Saved data entries
***

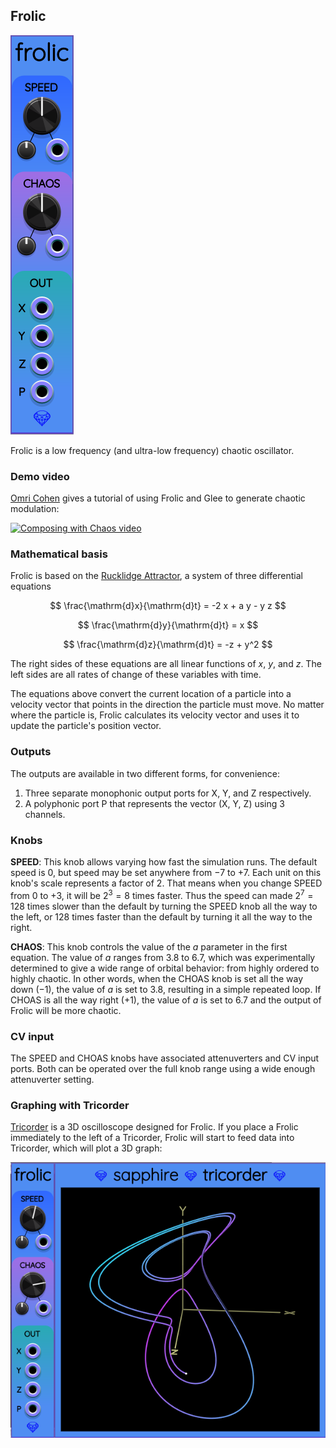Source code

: ## Frolic

![Frolic](images/frolic.png)

Frolic is a low frequency (and ultra-low frequency) chaotic oscillator.

### Demo video

[Omri Cohen](https://omricohen-music.com/) gives a tutorial of using Frolic and Glee to generate chaotic modulation:

[![Composing with Chaos video](https://img.youtube.com/vi/OxAhUkqFE5c/0.jpg)](https://www.youtube.com/watch?v=OxAhUkqFE5c)

### Mathematical basis

Frolic is based on the [Rucklidge Attractor](http://www.3d-meier.de/tut19/Seite17.html),
a system of three differential equations

$$
\frac{\mathrm{d}x}{\mathrm{d}t} = -2 x + a y - y z
$$

$$
\frac{\mathrm{d}y}{\mathrm{d}t} = x
$$

$$
\frac{\mathrm{d}z}{\mathrm{d}t} = -z + y^2
$$

The right sides of these equations are all linear functions
of $x$, $y$, and $z$. The left sides are all rates of change
of these variables with time.

The equations above convert the current location
of a particle into a velocity vector that points in the direction
the particle must move. No matter where the particle is, Frolic calculates
its velocity vector and uses it to update the particle's position vector.

### Outputs

The outputs are available in two different forms, for convenience:

1. Three separate monophonic output ports for X, Y, and Z respectively.
2. A polyphonic port P that represents the vector (X, Y, Z) using 3 channels.

### Knobs

**SPEED**: This knob allows varying how fast the simulation runs.
The default speed is 0, but speed may be set anywhere
from &minus;7 to +7. Each unit on this knob's scale represents a factor
of 2. That means when you change SPEED from 0 to +3, it will be $2^3=8$
times faster. Thus the speed can made $2^7=128$ times slower than the default
by turning the SPEED knob all the way to the left, or 128 times faster than
the default by turning it all the way to the right.

**CHAOS**: This knob controls the value of the $a$ parameter in the first equation.
The value of $a$ ranges from 3.8 to 6.7, which was experimentally determined
to give a wide range of orbital behavior: from highly ordered to highly chaotic.
In other words, when the CHOAS knob is set all the way down (&minus;1), the
value of $a$ is set to 3.8, resulting in a simple repeated loop.
If CHOAS is all the way right (+1), the value of $a$ is set to 6.7 and the
output of Frolic will be more chaotic.

### CV input
The SPEED and CHOAS knobs have associated attenuverters and CV input ports.
Both can be operated over the full knob range using a wide enough attenuverter setting.

### Graphing with Tricorder

[Tricorder](Tricorder.md) is a 3D oscilloscope designed for Frolic.
If you place a Frolic immediately to the left of a Tricorder, Frolic
will start to feed data into Tricorder, which will plot a 3D graph:

![Frolic and Tricorder](images/frolic_tricorder.png)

***

Wherever a line of the records above contains the string "these", copy that line out.

### Exercise response
The right sides of these equations are all linear functions
of these variables with time.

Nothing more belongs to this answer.